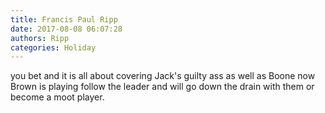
 ```yaml
---
title: Francis Paul Ripp
date: 2017-08-08 06:07:28
authors: Ripp
categories: Holiday
---
```


 you bet    and it is all about covering Jack's guilty ass as well as Boone now Brown is playing follow the leader and will go down the drain with them or become a moot player.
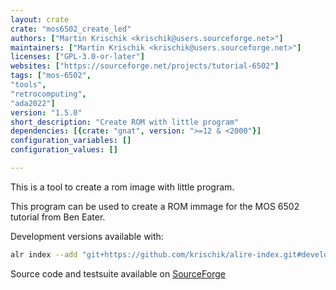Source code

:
 ```yaml
---
layout: crate
crate: "mos6502_create_led"
authors: ["Martin Krischik <krischik@users.sourceforge.net>"]
maintainers: ["Martin Krischik <krischik@users.sourceforge.net>"]
licenses: ["GPL-3.0-or-later"]
websites: ["https://sourceforge.net/projects/tutorial-6502"]
tags: ["mos-6502",
"tools",
"retrocomputing",
"ada2022"]
version: "1.5.0"
short_description: "Create ROM with little program"
dependencies: [{crate: "gnat", version: ">=12 & <2000"}]
configuration_variables: []
configuration_values: []

---
```

This is a tool to create a rom image with little program.

This program can be used to create a ROM immage for the MOS 6502 tutorial from Ben Eater.

Development versions available with:

```sh
alr index --add "git+https://github.com/krischik/alire-index.git#develop" --name krischik
```

Source code and testsuite available on [SourceForge](https://git.code.sf.net/p/tutorial-6502/git)


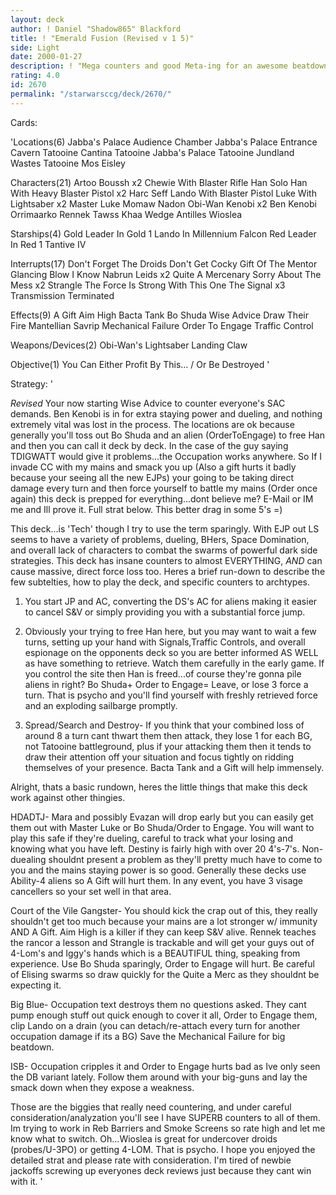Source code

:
 ```yaml
---
layout: deck
author: ! Daniel "Shadow865" Blackford
title: ! "Emerald Fusion (Revised v 1 5)"
side: Light
date: 2000-01-27
description: ! "Mega counters and good Meta-ing for an awesome beatdown or sit and wait deck."
rating: 4.0
id: 2670
permalink: "/starwarsccg/deck/2670/"
---
```

Cards: 

'Locations(6)
Jabba's Palace Audience Chamber
Jabba's Palace Entrance Cavern
Tatooine Cantina
Tatooine Jabba's Palace
Tatooine Jundland Wastes
Tatooine Mos Eisley

Characters(21)
Artoo
Boussh x2
Chewie With Blaster Rifle
Han Solo
Han With Heavy Blaster Pistol x2
Harc Seff
Lando With Blaster Pistol
Luke With Lightsaber x2
Master Luke
Momaw Nadon
Obi-Wan Kenobi x2
Ben Kenobi
Orrimaarko
Rennek
Tawss Khaa
Wedge Antilles
Wioslea

Starships(4)
Gold Leader In Gold 1
Lando In Millennium Falcon
Red Leader In Red 1
Tantive IV

Interrupts(17)
Don't Forget The Droids
Don't Get Cocky
Gift Of The Mentor
Glancing Blow
I Know
Nabrun Leids x2
Quite A Mercenary
Sorry About The Mess x2
Strangle
The Force Is Strong With This One
The Signal x3
Transmission Terminated

Effects(9)
A Gift
Aim High
Bacta Tank
Bo Shuda
Wise Advice
Draw Their Fire
Mantellian Savrip
Mechanical Failure
Order To Engage
Traffic Control

Weapons/Devices(2)
Obi-Wan's Lightsaber
Landing Claw

Objective(1)
You Can Either Profit By This... / Or Be Destroyed
'

Strategy: '

*Revised* Your now starting Wise Advice to counter everyone's SAC demands. Ben Kenobi is in for extra staying power and dueling, and nothing extremely vital was lost in the process. The locations are ok because generally you'll toss out Bo Shuda and an alien (OrderToEngage) to free Han and then you can call it deck by deck. In the case of the guy saying TDIGWATT would give it problems...the Occupation works anywhere. So If I invade CC with my mains and smack you up (Also a gift hurts it badly because your seeing all the new EJPs) your going to be taking direct damage every turn and then force yourself to battle my mains (Order once again) this deck is prepped for everything...dont believe me? E-Mail or IM me and Ill prove it. Full strat below. This better drag in some 5's =)


This deck...is 'Tech' though I try to use the term sparingly. With EJP out LS seems to have a variety of problems, dueling, BHers, Space Domination, and overall lack of characters to combat the swarms of powerful dark side strategies. This deck has insane counters to almost EVERYTHING, *AND* can cause massive, direct force loss too. Heres a brief run-down to describe the few subtelties, how to play the deck, and specific counters to archtypes.

1) You start JP and AC, converting the DS's AC for aliens making it easier to cancel S&V or simply providing you with a substantial force jump.

2) Obviously your trying to free Han here, but you may want to wait a few turns, setting up your hand with Signals,Traffic Controls, and overall espionage on the opponents deck so you are better informed AS WELL as have something to retrieve. Watch them carefully in the early game. If you control the site then Han is freed...of course they're gonna pile aliens in right? Bo Shuda+ Order to Engage= Leave, or lose 3 force a turn. That is psycho and you'll find yourself with freshly retrieved force and an exploding sailbarge promptly.

3) Spread/Search and Destroy- If you think that your combined loss of around 8 a turn cant thwart them then attack, they lose 1 for each BG, not Tatooine battleground, plus if your attacking them
then it tends to draw their attention off your situation and focus tightly on ridding themselves of your presence. Bacta Tank and a Gift will help immensely.

Alright, thats a basic rundown, heres the little things that make this deck work against other thingies.

HDADTJ- Mara and possibly Evazan will drop early but you can easily get them out with Master Luke or Bo Shuda/Order to Engage. You will want to play this safe if they're dueling, careful to track what your losing and knowing what you have left. Destiny is fairly high with over 20 4's-7's.
Non-duealing shouldnt present a problem as they'll pretty much have to come to you and the mains staying power is so good. Generally these decks use Ability-4 aliens so A Gift will hurt them. In any event, you have 3 visage cancellers so your set well in that area.

Court of the Vile Gangster- You should kick the crap out of this, they really shouldn't get too much because your mains are a lot stronger w/ immunity AND A Gift. Aim High is a killer if they can keep S&V alive. Rennek teaches the rancor a lesson and Strangle is trackable and will get your guys out of 4-Lom's and Iggy's hands which is a BEAUTIFUL thing, speaking from experience. Use Bo Shuda sparingly, Order to Engage will hurt. Be careful of Elising swarms so draw quickly for the Quite a Merc as they shouldnt be expecting it.

Big Blue- Occupation text destroys them no questions asked. They cant pump enough stuff out quick enough to cover it all, Order to Engage them, clip Lando on a drain (you can detach/re-attach every turn for another occupation damage if its a BG) Save the Mechanical Failure for big beatdown.

ISB- Occupation cripples it and Order to Engage hurts bad as Ive only seen the DB variant lately. Follow them around with your big-guns and lay the smack down when they expose a weakness.

Those are the biggies that really need countering, and under careful consideration/analyzation you'll see I have SUPERB counters to all of them. Im trying to work in Reb Barriers and Smoke Screens so rate high and let me know what to switch. Oh...Wioslea is great for undercover droids (probes/U-3PO) or getting 4-LOM. That is psycho. I hope you enjoyed the detailed strat and please rate with consideration. I'm tired of newbie jackoffs screwing up everyones deck reviews just because they cant win with it.	'
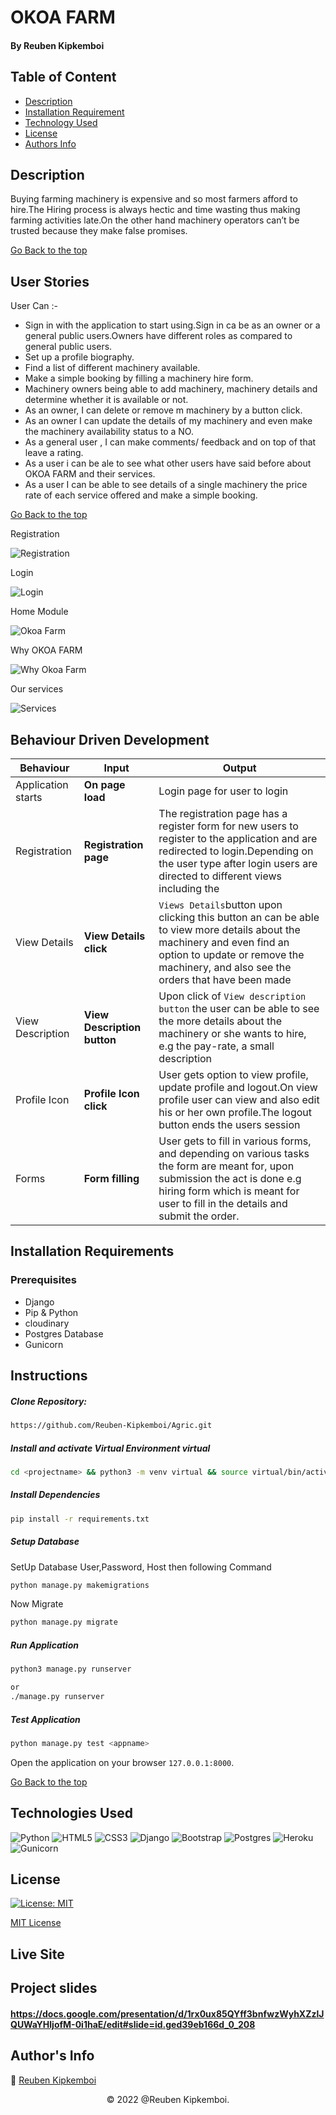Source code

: # OKOA FARM

#### By Reuben Kipkemboi

## Table of Content

+ [Description](#description)
+ [Installation Requirement](#installation-requirements)
+ [Technology Used](#technologies-used)
+ [License](#license)
+ [Authors Info](#authors-info)

## Description
Buying farming machinery is expensive and so most farmers afford to hire.The Hiring process is always hectic and time wasting thus making farming activities late.On the other hand machinery operators can’t be trusted because they make false promises.


[Go Back to the top](#okoa-farm)


## User Stories

User Can :-

* Sign in with the application to start using.Sign in ca be as an owner or a general public users.Owners have different roles as compared to general public users.
* Set up a profile biography.
* Find a list of different machinery available.
* Make a simple booking by filling a machinery hire form.
* Machinery owners being able to add machinery, machinery details and determine whether it is available or not.
* As an owner, I can delete or remove m machinery by a button click.
* As an owner I can update the details of my machinery and even make the machinery availability status to a NO.
* As a general user , I can make comments/ feedback and on top of that leave a rating.
* As a user i can be ale to see what other users have said before about OKOA FARM and their services.
* As a user I can be able to see details of a single machinery the price rate of each service offered and make a simple booking.

[Go Back to the top](#okoa-farm)

Registration

![Registration](./app/static/images/register.png)

Login

![Login](./app/static/images/login.png)


Home Module

![Okoa Farm](./app/static/images/home.png)

Why OKOA FARM

![Why Okoa Farm ](./app/static/images/why.png)


Our services

![Services](./app/static/images/service.png)





## Behaviour Driven Development
| Behaviour | Input | Output |
| ---------------- | --------------- | ------------------ |
| Application starts | **On page load** | Login page for user to login |
| Registration| **Registration page** | The registration page has a register form for new users  to register to the application and are redirected to login.Depending on the user type after login users are directed to different views including the  |
| View Details | **View Details click** | `Views Details`button upon clicking this button an can be able to view more details about the machinery and even find an option to update or remove the machinery, and also see the orders that have been made  |
| View Description | **View Description button** | Upon click of `View description button` the user can be able to see the more details about the machinery or she wants to hire, e.g the pay-rate, a small description|
| Profile Icon | **Profile Icon click** | User gets option to view profile, update profile and logout.On view profile user can view and also edit his or her own profile.The logout button ends the users session|
| Forms | **Form filling** | User gets to fill in various forms, and depending on various tasks the form are meant for, upon submission the act is done e.g hiring form which is meant for user to fill in the details and submit the order.|


## Installation Requirements

### Prerequisites

- Django
- Pip & Python
- cloudinary 
- Postgres Database
- Gunicorn

## Instructions
   
##### Clone Repository:  
 ```bash 
https://github.com/Reuben-Kipkemboi/Agric.git 
```
##### Install and activate Virtual Environment virtual  
 ```bash 
cd <projectname> && python3 -m venv virtual && source virtual/bin/activate 
```  
##### Install Dependencies  
 ```bash 
 pip install -r requirements.txt 
```  
##### Setup Database  
  SetUp Database User,Password, Host then following Command  

 ```bash 
python manage.py makemigrations  
 ``` 
 Now Migrate

 ```bash 
 python manage.py migrate 
```
##### Run Application  
 ```bash 
 python3 manage.py runserver 

 or
 ./manage.py runserver
```
##### Test Application  
 ```bash 
 python manage.py test <appname>
```
Open the application on your browser `127.0.0.1:8000`.  

[Go Back to the top](#okoa-farm)


## Technologies Used

![Python](https://img.shields.io/badge/python-3670A0?style=for-the-badge&logo=python&logoColor=ffdd54)
![HTML5](https://img.shields.io/badge/html5-%23E34F26.svg?style=for-the-badge&logo=html5&logoColor=white)
![CSS3](https://img.shields.io/badge/css3-%231572B6.svg?style=for-the-badge&logo=css3&logoColor=white)
![Django](https://img.shields.io/badge/django-%23092E20.svg?style=for-the-badge&logo=django&logoColor=white)
![Bootstrap](https://img.shields.io/badge/bootstrap-%23563D7C.svg?style=for-the-badge&logo=bootstrap&logoColor=white)
![Postgres](https://img.shields.io/badge/postgres-%23316192.svg?style=for-the-badge&logo=postgresql&logoColor=white)
![Heroku](https://img.shields.io/badge/heroku-%23430098.svg?style=for-the-badge&logo=heroku&logoColor=white)
![Gunicorn](https://img.shields.io/badge/gunicorn-%298729.svg?style=for-the-badge&logo=gunicorn&logoColor=white)

## License
[![License: MIT](https://img.shields.io/badge/License-MIT-yellow.svg)](https://opensource.org/licenses/MIT)

[MIT License](LICENSE)

## Live Site

<!-- #### https://okoafarm.herokuapp.com/ -->

## Project slides 

#### https://docs.google.com/presentation/d/1rx0ux85QYff3bnfwzWyhXZzlJQUWaYHljofM-0i1haE/edit#slide=id.ged39eb166d_0_208

## Author's Info

 :email: [Reuben Kipkemboi](https://gmail.com)  

<p align = "center">
    &copy; 2022 @Reuben Kipkemboi.
</p>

************

▶ _PROBLEM DETAILS_
Please transcribe exactly the lines above from the line that has "Jabba's Palace Entrance Cavern" up to and including the line that has "some 5's =)"; no other line belongs in the answer.

▶ _ANSWER FOR THE TASK_
Jabba's Palace Entrance Cavern
Tatooine Cantina
Tatooine Jabba's Palace
Tatooine Jundland Wastes
Tatooine Mos Eisley

Characters(21)
Artoo
Boussh x2
Chewie With Blaster Rifle
Han Solo
Han With Heavy Blaster Pistol x2
Harc Seff
Lando With Blaster Pistol
Luke With Lightsaber x2
Master Luke
Momaw Nadon
Obi-Wan Kenobi x2
Ben Kenobi
Orrimaarko
Rennek
Tawss Khaa
Wedge Antilles
Wioslea

Starships(4)
Gold Leader In Gold 1
Lando In Millennium Falcon
Red Leader In Red 1
Tantive IV

Interrupts(17)
Don't Forget The Droids
Don't Get Cocky
Gift Of The Mentor
Glancing Blow
I Know
Nabrun Leids x2
Quite A Mercenary
Sorry About The Mess x2
Strangle
The Force Is Strong With This One
The Signal x3
Transmission Terminated

Effects(9)
A Gift
Aim High
Bacta Tank
Bo Shuda
Wise Advice
Draw Their Fire
Mantellian Savrip
Mechanical Failure
Order To Engage
Traffic Control

Weapons/Devices(2)
Obi-Wan's Lightsaber
Landing Claw

Objective(1)
You Can Either Profit By This... / Or Be Destroyed
'

Strategy: '

*Revised* Your now starting Wise Advice to counter everyone's SAC demands. Ben Kenobi is in for extra staying power and dueling, and nothing extremely vital was lost in the process. The locations are ok because generally you'll toss out Bo Shuda and an alien (OrderToEngage) to free Han and then you can call it deck by deck. In the case of the guy saying TDIGWATT would give it problems...the Occupation works anywhere. So If I invade CC with my mains and smack you up (Also a gift hurts it badly because your seeing all the new EJPs) your going to be taking direct damage every turn and then force yourself to battle my mains (Order once again) this deck is prepped for everything...dont believe me? E-Mail or IM me and Ill prove it. Full strat below. This better drag in some 5's =)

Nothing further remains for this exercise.